### ABOUT THIS EXERCISE
For each entry below, copy the text exactly and leave out any picture.

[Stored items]
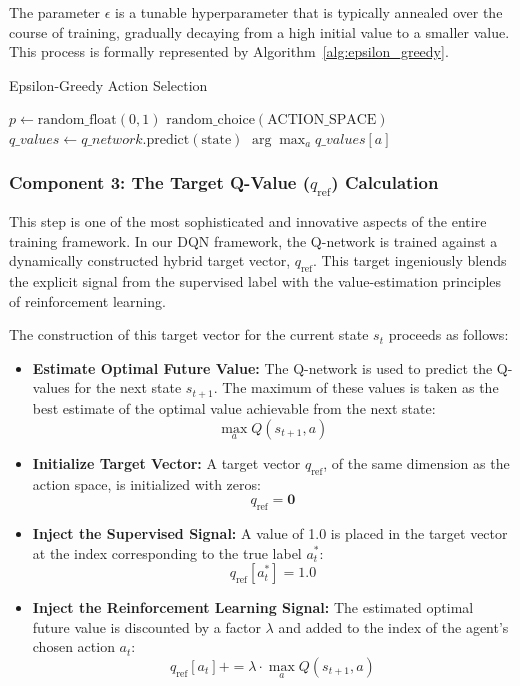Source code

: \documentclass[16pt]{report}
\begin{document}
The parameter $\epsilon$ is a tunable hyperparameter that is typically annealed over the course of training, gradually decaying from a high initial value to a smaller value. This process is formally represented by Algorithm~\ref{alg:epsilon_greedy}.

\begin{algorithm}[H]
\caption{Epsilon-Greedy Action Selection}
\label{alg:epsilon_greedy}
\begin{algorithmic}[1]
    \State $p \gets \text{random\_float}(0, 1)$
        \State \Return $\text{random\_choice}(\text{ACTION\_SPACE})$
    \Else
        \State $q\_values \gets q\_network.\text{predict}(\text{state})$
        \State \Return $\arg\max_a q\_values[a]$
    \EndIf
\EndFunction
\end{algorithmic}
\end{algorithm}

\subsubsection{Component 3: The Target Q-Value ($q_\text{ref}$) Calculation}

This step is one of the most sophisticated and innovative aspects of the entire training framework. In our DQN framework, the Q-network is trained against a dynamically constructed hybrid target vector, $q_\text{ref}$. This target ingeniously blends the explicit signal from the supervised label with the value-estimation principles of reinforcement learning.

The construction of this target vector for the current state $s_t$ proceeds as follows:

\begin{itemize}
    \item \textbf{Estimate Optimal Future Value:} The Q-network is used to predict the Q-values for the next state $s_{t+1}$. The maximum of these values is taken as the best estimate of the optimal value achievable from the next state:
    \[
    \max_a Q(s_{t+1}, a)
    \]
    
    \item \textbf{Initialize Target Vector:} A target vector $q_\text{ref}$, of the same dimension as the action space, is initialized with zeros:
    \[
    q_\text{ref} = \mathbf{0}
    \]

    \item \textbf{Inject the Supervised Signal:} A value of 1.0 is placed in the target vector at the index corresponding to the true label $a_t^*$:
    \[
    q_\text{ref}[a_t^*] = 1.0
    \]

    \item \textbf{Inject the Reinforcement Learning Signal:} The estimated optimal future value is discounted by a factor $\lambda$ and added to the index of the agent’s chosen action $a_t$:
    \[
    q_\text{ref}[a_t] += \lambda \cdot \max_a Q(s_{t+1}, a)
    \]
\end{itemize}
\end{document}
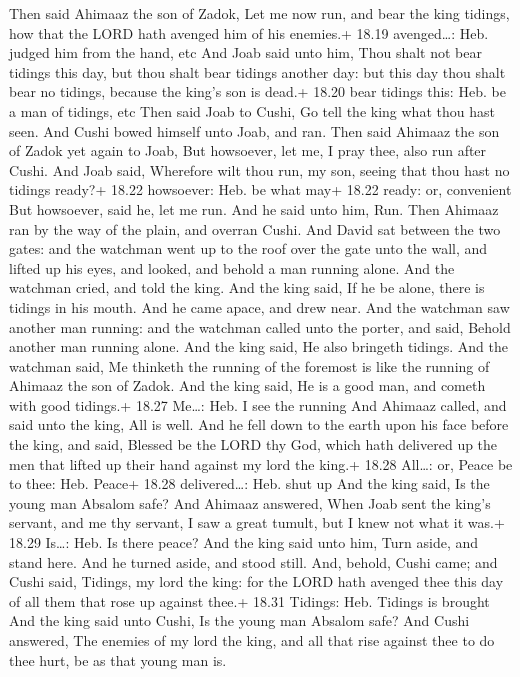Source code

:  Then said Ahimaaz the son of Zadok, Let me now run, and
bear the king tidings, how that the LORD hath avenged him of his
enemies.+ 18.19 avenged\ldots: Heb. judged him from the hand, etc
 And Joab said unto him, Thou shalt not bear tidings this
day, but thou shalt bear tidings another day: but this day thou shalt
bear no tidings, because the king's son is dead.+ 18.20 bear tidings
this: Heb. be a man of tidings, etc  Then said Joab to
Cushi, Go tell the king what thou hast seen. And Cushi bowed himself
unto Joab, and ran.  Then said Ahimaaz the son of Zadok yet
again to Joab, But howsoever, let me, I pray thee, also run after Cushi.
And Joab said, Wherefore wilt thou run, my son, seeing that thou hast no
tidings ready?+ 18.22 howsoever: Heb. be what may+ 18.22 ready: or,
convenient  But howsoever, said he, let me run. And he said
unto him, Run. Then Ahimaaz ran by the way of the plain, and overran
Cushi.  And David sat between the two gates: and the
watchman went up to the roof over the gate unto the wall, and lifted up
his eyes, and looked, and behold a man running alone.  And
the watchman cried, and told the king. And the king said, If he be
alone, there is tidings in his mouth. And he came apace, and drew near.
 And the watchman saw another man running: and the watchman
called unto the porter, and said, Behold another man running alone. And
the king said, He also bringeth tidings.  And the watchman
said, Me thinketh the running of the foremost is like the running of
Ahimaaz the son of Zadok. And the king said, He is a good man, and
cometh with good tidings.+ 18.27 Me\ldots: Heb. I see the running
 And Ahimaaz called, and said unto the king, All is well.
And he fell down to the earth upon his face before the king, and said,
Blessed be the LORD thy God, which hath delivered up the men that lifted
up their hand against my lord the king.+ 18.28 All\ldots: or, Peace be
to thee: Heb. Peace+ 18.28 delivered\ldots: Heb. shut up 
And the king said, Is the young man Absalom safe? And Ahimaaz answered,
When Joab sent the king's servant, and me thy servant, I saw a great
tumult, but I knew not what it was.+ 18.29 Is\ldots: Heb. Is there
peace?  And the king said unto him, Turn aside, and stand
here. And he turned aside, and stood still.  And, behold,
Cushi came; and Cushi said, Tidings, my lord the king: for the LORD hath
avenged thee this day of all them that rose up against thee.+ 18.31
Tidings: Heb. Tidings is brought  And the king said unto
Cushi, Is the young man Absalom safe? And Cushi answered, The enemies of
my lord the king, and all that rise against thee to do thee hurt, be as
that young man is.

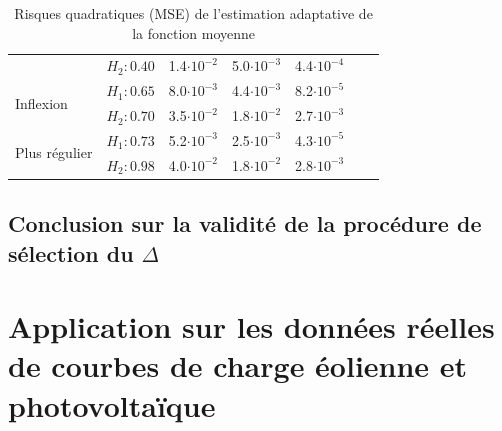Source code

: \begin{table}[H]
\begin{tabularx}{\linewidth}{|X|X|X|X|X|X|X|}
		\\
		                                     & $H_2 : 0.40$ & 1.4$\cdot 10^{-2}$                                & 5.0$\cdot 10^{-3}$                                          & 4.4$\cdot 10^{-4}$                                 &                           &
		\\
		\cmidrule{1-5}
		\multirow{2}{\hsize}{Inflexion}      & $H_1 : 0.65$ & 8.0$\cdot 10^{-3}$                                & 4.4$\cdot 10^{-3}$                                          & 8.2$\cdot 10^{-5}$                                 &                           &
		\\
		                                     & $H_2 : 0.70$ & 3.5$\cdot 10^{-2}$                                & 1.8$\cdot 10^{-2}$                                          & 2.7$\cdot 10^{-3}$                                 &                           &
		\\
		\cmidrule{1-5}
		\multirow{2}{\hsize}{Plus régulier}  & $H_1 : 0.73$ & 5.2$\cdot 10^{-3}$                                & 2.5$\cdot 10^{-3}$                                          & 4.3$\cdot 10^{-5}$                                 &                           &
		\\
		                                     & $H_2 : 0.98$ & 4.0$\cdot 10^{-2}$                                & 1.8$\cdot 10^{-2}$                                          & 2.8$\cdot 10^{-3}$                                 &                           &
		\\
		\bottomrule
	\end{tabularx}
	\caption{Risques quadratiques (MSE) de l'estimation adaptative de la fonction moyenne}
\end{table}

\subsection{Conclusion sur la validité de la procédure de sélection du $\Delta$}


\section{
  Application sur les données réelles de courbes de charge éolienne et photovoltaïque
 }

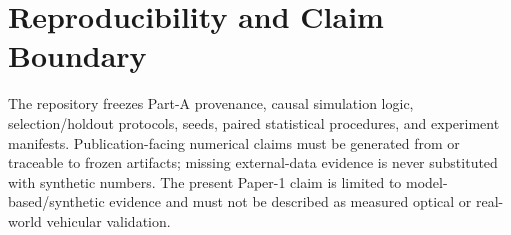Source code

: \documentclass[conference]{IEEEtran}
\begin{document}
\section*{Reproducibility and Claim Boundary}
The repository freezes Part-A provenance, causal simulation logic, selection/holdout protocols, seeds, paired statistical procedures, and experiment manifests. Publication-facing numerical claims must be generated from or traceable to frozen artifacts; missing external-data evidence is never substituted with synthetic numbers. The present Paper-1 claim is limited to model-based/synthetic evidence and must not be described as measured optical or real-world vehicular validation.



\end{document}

### SOLUTION TO THE PROBLEM
Source code

: \documentclass[16pt]{report}
\begin{document}
The parameter $\epsilon$ is a tunable hyperparameter that is typically annealed over the course of training, gradually decaying from a high initial value to a smaller value. This process is formally represented by Algorithm~\ref{alg:epsilon_greedy}.

\begin{algorithm}[H]
\caption{Epsilon-Greedy Action Selection}
\label{alg:epsilon_greedy}
\begin{algorithmic}[1]
    \State $p \gets \text{random\_float}(0, 1)$
        \State \Return $\text{random\_choice}(\text{ACTION\_SPACE})$
    \Else
        \State $q\_values \gets q\_network.\text{predict}(\text{state})$
        \State \Return $\arg\max_a q\_values[a]$
    \EndIf
\EndFunction
\end{algorithmic}
\end{algorithm}

\subsubsection{Component 3: The Target Q-Value ($q_\text{ref}$) Calculation}

This step is one of the most sophisticated and innovative aspects of the entire training framework. In our DQN framework, the Q-network is trained against a dynamically constructed hybrid target vector, $q_\text{ref}$. This target ingeniously blends the explicit signal from the supervised label with the value-estimation principles of reinforcement learning.

The construction of this target vector for the current state $s_t$ proceeds as follows:

\begin{itemize}
    \item \textbf{Estimate Optimal Future Value:} The Q-network is used to predict the Q-values for the next state $s_{t+1}$. The maximum of these values is taken as the best estimate of the optimal value achievable from the next state:
    \[
    \max_a Q(s_{t+1}, a)
    \]
    
    \item \textbf{Initialize Target Vector:} A target vector $q_\text{ref}$, of the same dimension as the action space, is initialized with zeros:
    \[
    q_\text{ref} = \mathbf{0}
    \]

    \item \textbf{Inject the Supervised Signal:} A value of 1.0 is placed in the target vector at the index corresponding to the true label $a_t^*$:
    \[
    q_\text{ref}[a_t^*] = 1.0
    \]

    \item \textbf{Inject the Reinforcement Learning Signal:} The estimated optimal future value is discounted by a factor $\lambda$ and added to the index of the agent’s chosen action $a_t$:
    \[
    q_\text{ref}[a_t] += \lambda \cdot \max_a Q(s_{t+1}, a)
    \]
\end{itemize}
\end{document}
Source code

:  Then said Ahimaaz the son of Zadok, Let me now run, and
bear the king tidings, how that the LORD hath avenged him of his
enemies.+ 18.19 avenged\ldots: Heb. judged him from the hand, etc
 And Joab said unto him, Thou shalt not bear tidings this
day, but thou shalt bear tidings another day: but this day thou shalt
bear no tidings, because the king's son is dead.+ 18.20 bear tidings
this: Heb. be a man of tidings, etc  Then said Joab to
Cushi, Go tell the king what thou hast seen. And Cushi bowed himself
unto Joab, and ran.  Then said Ahimaaz the son of Zadok yet
again to Joab, But howsoever, let me, I pray thee, also run after Cushi.
And Joab said, Wherefore wilt thou run, my son, seeing that thou hast no
tidings ready?+ 18.22 howsoever: Heb. be what may+ 18.22 ready: or,
convenient  But howsoever, said he, let me run. And he said
unto him, Run. Then Ahimaaz ran by the way of the plain, and overran
Cushi.  And David sat between the two gates: and the
watchman went up to the roof over the gate unto the wall, and lifted up
his eyes, and looked, and behold a man running alone.  And
the watchman cried, and told the king. And the king said, If he be
alone, there is tidings in his mouth. And he came apace, and drew near.
 And the watchman saw another man running: and the watchman
called unto the porter, and said, Behold another man running alone. And
the king said, He also bringeth tidings.  And the watchman
said, Me thinketh the running of the foremost is like the running of
Ahimaaz the son of Zadok. And the king said, He is a good man, and
cometh with good tidings.+ 18.27 Me\ldots: Heb. I see the running
 And Ahimaaz called, and said unto the king, All is well.
And he fell down to the earth upon his face before the king, and said,
Blessed be the LORD thy God, which hath delivered up the men that lifted
up their hand against my lord the king.+ 18.28 All\ldots: or, Peace be
to thee: Heb. Peace+ 18.28 delivered\ldots: Heb. shut up 
And the king said, Is the young man Absalom safe? And Ahimaaz answered,
When Joab sent the king's servant, and me thy servant, I saw a great
tumult, but I knew not what it was.+ 18.29 Is\ldots: Heb. Is there
peace?  And the king said unto him, Turn aside, and stand
here. And he turned aside, and stood still.  And, behold,
Cushi came; and Cushi said, Tidings, my lord the king: for the LORD hath
avenged thee this day of all them that rose up against thee.+ 18.31
Tidings: Heb. Tidings is brought  And the king said unto
Cushi, Is the young man Absalom safe? And Cushi answered, The enemies of
my lord the king, and all that rise against thee to do thee hurt, be as
that young man is.

Source code

: \begin{table}[H]
\begin{tabularx}{\linewidth}{|X|X|X|X|X|X|X|}
		\\
		                                     & $H_2 : 0.40$ & 1.4$\cdot 10^{-2}$                                & 5.0$\cdot 10^{-3}$                                          & 4.4$\cdot 10^{-4}$                                 &                           &
		\\
		\cmidrule{1-5}
		\multirow{2}{\hsize}{Inflexion}      & $H_1 : 0.65$ & 8.0$\cdot 10^{-3}$                                & 4.4$\cdot 10^{-3}$                                          & 8.2$\cdot 10^{-5}$                                 &                           &
		\\
		                                     & $H_2 : 0.70$ & 3.5$\cdot 10^{-2}$                                & 1.8$\cdot 10^{-2}$                                          & 2.7$\cdot 10^{-3}$                                 &                           &
		\\
		\cmidrule{1-5}
		\multirow{2}{\hsize}{Plus régulier}  & $H_1 : 0.73$ & 5.2$\cdot 10^{-3}$                                & 2.5$\cdot 10^{-3}$                                          & 4.3$\cdot 10^{-5}$                                 &                           &
		\\
		                                     & $H_2 : 0.98$ & 4.0$\cdot 10^{-2}$                                & 1.8$\cdot 10^{-2}$                                          & 2.8$\cdot 10^{-3}$                                 &                           &
		\\
		\bottomrule
	\end{tabularx}
	\caption{Risques quadratiques (MSE) de l'estimation adaptative de la fonction moyenne}
\end{table}

\subsection{Conclusion sur la validité de la procédure de sélection du $\Delta$}


\section{
  Application sur les données réelles de courbes de charge éolienne et photovoltaïque
 }

Source code

: \documentclass[conference]{IEEEtran}
\begin{document}
\section*{Reproducibility and Claim Boundary}
The repository freezes Part-A provenance, causal simulation logic, selection/holdout protocols, seeds, paired statistical procedures, and experiment manifests. Publication-facing numerical claims must be generated from or traceable to frozen artifacts; missing external-data evidence is never substituted with synthetic numbers. The present Paper-1 claim is limited to model-based/synthetic evidence and must not be described as measured optical or real-world vehicular validation.



\end{document}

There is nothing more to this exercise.